Question

A stationary observer O looking at a fish (in water of $\mu =\dfrac{4}{3}$) through a converging lens of focal length $90.0cm$. The lens is allowed to fall freely from height of $62.0cm$ with its axis vertical. The fish and the observer are on the principal axis of the lens. The fish moves up with constant velocity $100m{{s}^{-1}}$. Initially, it was a depth of $44.0cm$. Find the velocity with which the fish appears to move to the observer at $t=0.2\sec $.

A. $12.75cm/s$ (upwards)
B. $22.75cm/s$ (upwards)
C. $29.75cm/s$ (upwards)
D. $52.75cm/s$ (upwards)

Answer 1

Hint: We have to find the velocity with which the fish appears to move to the observer at time $0.2\sec $. The reciprocal of the focal length will be equivalent to the sum of the reciprocal of the object distance and the reciprocal of the image distance.

Complete step by step solution:
As given above that a stationary observer looking O looking at a fish through the converging lens of focal length $90.0cm$. The lens is allowed to fall freely from the height of $62.0cm$ with its axis vertical. The fish and the observer are on the principal axis of the lens. The fish moves up with constant velocity $100m{{s}^{-1}}$. Initially it was a depth of $44.0cm$.

Now as if to find the velocity with which the fish assumes to moves to the observer at,
At $t=0.2\sec $
Velocity of lens,
${{V}_{1}}=gt$ eq. (1)
Where$g$ is the gravitational force and $t$ is the given time.
Hence, ${{V}_{1}}=10\times 0.2$
$\Rightarrow {{V}_{1}}=2m/s$(Downwards)

For lens, the speed with which the fish appears to approach is,
$2+(1\times \dfrac{3}{4})=\dfrac{11}{4}m/s$

And the distance at which the fish appears to approach is,
$42+\dfrac{\dfrac{24}{4}}{\dfrac{4}{3}}=60cm$

Therefore, image of the fish from the lens,
$V=\dfrac{-60\times 90}{-60+90}$ $=-180cm$

Therefore, the velocity of image with respect with respect to the lens,
${{V}_{1}}=(\dfrac{{{v}^{2}}}{{{u}^{2}}})\dfrac{du}{dt}$ $=\dfrac{-{{180}^{2}}}{-60}\times \dfrac{11}{4}=\dfrac{99}{4}m/s$

Velocity of image with respect to observer is,
${{V}_{1}}-2=\dfrac{99}{4}-2=\dfrac{91}{4}m/s=22.75cm/s$ (Upwards)

Therefore, $22.75cm/s$ is the velocity with which the fish appears to move to the observer.
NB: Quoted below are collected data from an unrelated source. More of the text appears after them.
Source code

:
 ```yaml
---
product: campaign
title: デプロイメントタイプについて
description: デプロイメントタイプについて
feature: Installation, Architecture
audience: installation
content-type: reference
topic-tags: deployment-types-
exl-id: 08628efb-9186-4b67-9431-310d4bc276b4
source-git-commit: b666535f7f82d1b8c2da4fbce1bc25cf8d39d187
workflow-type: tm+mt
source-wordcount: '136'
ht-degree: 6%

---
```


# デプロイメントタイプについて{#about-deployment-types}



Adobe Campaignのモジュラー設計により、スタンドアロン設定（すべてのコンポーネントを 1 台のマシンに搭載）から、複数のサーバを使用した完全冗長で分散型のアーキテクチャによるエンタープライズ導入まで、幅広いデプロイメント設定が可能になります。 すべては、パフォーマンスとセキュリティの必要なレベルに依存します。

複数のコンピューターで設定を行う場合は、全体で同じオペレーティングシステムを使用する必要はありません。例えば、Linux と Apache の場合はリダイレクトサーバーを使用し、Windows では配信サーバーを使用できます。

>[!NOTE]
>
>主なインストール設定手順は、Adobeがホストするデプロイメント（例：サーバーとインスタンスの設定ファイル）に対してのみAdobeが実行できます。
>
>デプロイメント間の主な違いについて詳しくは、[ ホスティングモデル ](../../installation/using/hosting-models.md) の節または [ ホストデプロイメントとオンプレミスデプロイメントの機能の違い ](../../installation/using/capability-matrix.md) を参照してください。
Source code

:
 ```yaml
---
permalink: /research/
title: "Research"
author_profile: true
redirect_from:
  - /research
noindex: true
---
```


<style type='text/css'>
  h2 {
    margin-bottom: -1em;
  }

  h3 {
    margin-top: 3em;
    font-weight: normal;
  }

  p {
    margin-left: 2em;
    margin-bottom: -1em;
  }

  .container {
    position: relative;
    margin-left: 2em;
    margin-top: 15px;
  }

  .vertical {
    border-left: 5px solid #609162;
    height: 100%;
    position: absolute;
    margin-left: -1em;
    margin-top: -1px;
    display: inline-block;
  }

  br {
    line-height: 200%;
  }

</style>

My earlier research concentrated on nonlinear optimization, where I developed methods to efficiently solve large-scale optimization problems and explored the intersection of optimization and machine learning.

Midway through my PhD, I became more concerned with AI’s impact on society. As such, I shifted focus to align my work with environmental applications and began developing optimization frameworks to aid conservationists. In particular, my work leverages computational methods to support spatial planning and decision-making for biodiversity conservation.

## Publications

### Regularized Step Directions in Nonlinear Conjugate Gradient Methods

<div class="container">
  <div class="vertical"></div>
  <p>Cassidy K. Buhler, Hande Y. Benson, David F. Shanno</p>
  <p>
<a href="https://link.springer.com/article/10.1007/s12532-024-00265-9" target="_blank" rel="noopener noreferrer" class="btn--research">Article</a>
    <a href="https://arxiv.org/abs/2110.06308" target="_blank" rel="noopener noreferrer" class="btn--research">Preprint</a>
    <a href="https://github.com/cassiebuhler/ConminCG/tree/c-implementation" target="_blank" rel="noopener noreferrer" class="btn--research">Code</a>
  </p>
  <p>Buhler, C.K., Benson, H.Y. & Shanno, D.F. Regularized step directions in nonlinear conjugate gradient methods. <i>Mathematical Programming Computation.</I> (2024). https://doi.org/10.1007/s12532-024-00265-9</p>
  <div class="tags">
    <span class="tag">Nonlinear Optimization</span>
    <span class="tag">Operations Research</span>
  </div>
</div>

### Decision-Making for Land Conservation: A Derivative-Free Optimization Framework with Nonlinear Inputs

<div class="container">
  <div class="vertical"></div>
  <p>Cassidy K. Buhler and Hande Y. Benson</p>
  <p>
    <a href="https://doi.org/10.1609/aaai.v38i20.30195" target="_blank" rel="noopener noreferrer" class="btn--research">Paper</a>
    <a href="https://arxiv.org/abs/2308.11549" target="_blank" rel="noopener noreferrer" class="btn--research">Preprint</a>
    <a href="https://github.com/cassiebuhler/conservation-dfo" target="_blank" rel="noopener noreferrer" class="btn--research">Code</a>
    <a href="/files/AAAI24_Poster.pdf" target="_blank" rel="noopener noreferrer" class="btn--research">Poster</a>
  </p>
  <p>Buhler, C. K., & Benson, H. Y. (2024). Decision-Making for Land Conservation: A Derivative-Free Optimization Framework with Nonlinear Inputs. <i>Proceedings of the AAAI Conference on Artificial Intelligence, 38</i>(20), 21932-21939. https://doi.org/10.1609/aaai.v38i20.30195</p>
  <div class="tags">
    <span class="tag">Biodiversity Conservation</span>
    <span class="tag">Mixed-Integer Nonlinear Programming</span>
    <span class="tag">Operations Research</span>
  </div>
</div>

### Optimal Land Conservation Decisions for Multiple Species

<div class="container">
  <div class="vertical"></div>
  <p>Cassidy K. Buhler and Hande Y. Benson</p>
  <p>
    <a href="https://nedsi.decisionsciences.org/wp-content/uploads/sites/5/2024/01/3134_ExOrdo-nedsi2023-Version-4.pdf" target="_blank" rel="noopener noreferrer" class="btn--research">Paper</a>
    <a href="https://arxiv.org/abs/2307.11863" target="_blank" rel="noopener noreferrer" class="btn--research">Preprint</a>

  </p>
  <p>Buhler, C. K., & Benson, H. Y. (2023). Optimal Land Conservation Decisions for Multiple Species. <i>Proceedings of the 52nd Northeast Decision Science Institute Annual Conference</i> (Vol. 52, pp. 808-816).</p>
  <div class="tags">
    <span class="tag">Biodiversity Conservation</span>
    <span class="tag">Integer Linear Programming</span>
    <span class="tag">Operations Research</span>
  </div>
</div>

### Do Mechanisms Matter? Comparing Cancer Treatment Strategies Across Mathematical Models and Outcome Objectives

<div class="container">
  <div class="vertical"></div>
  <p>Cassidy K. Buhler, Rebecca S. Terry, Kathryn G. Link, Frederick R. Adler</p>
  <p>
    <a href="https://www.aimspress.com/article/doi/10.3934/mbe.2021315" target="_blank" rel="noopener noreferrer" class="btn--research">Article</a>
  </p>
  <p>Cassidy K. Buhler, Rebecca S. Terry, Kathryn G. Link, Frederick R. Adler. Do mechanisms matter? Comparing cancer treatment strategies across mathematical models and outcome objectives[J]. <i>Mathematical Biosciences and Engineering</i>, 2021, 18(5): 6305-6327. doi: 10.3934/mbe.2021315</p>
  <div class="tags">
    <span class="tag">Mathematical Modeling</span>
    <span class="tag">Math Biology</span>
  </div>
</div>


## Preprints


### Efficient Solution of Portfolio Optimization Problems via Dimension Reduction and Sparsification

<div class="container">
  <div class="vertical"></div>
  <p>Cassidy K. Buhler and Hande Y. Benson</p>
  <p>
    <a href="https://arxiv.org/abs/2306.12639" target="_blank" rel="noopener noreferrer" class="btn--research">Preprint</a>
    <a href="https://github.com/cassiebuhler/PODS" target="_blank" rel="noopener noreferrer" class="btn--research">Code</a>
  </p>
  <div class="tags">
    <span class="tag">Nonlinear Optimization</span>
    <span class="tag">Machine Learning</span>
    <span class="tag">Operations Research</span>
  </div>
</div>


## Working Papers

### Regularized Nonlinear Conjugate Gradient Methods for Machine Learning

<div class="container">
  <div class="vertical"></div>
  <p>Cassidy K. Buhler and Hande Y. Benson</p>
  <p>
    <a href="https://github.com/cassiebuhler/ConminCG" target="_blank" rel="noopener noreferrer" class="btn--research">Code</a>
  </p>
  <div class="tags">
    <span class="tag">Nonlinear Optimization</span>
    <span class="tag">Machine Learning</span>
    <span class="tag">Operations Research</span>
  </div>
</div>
The correct answer will be option B.

Note:
Now the question arises in our mind that what is focal length of a converging lens, there are two focal points for every lens, and the distance from the lens to the focal point is called focal length. And the focal length of a converging lens is always positive. As well, the focal length of a diverging lens is always negative.